Last quote by Ian Lyngen
Ian Lyngen quotes
The world is coming to the realization that politics in Washington could delay any economic impact from Trumponomics.
The response to Trump provided the Fed enough cover to move forward with the process of normalization. There are clear worries about the secondary impact of what a tighter monetary policy is going to do.
When we got the Trump victory we saw a sharp rally in Treasuries that was very short-lived and then this massive sell-off. The sell-off is a function of inflation expectations. It highlights the risks of a move toward protectionism; it highlights a lot of the traditional pro-business GOP platforms.
We're in the process of consolidating and establishing a range within this new higher yield environment.

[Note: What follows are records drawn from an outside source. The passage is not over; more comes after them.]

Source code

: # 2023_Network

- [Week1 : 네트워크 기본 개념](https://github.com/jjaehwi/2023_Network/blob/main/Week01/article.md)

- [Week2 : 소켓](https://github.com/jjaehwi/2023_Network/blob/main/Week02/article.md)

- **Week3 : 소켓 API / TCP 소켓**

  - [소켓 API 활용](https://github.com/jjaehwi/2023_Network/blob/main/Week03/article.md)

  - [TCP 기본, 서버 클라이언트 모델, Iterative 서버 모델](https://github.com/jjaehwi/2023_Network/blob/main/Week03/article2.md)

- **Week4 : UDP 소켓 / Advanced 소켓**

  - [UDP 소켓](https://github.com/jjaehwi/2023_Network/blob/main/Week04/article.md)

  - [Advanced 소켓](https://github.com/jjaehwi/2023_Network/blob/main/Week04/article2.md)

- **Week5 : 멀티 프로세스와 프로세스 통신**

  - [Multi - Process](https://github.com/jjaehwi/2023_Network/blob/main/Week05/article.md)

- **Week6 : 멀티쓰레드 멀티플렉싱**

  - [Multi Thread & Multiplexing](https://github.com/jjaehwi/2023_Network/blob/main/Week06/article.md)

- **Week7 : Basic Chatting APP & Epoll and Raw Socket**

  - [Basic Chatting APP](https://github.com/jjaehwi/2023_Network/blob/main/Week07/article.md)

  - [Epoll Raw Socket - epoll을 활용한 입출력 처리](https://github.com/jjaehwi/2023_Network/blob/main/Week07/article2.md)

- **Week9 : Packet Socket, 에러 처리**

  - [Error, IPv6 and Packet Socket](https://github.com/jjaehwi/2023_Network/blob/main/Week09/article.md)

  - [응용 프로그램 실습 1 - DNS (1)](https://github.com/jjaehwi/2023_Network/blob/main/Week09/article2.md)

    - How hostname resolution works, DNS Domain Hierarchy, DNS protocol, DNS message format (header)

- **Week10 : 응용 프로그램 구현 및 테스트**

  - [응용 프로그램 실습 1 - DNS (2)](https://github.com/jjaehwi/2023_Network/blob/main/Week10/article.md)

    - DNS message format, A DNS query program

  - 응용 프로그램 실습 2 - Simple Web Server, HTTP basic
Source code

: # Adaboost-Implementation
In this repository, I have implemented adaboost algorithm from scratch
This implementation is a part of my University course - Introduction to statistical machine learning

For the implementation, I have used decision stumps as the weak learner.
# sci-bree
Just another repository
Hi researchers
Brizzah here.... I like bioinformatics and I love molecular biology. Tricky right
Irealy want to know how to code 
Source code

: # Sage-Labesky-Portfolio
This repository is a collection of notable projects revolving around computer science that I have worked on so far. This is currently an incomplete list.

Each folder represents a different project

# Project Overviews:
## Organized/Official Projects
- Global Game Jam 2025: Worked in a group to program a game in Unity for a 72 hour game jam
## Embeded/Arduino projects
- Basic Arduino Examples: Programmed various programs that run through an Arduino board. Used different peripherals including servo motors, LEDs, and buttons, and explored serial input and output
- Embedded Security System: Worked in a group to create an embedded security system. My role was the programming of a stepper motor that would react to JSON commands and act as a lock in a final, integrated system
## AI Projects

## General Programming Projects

It's not exciting, but given the magnitude of the move we've seen, this is relatively normal for the Treasury market.
This is a very significant move.
The typical indirect buyer was more cautious at today's auction in light of the recent backup in yield and the near term uncertainty associated with the new president.
The markets are scared you could see a material tightening of financial conditions without the Fed doing anything.
You do have a presidential election that could in and of itself tighten financial conditions. I'm not quite surprised by the lack of interest in the employment series.
We do not think they have to change the statement in any meaningful way. If there is a change, it will most likely be to the hawkish side and hint that the Fed is on track to follow through with their rate hike in December. We don't think they'll actually say 'next meeting,' but that's the risk.
We're assuming the Fed makes some tweaks to the language but does not explicitly put the form of a calendar guidance into it. I don't think they need to. If you look last year at this time, the market was only pricing in a 37 percent chance of a hike in December. It seems like there was a need to be more explicit.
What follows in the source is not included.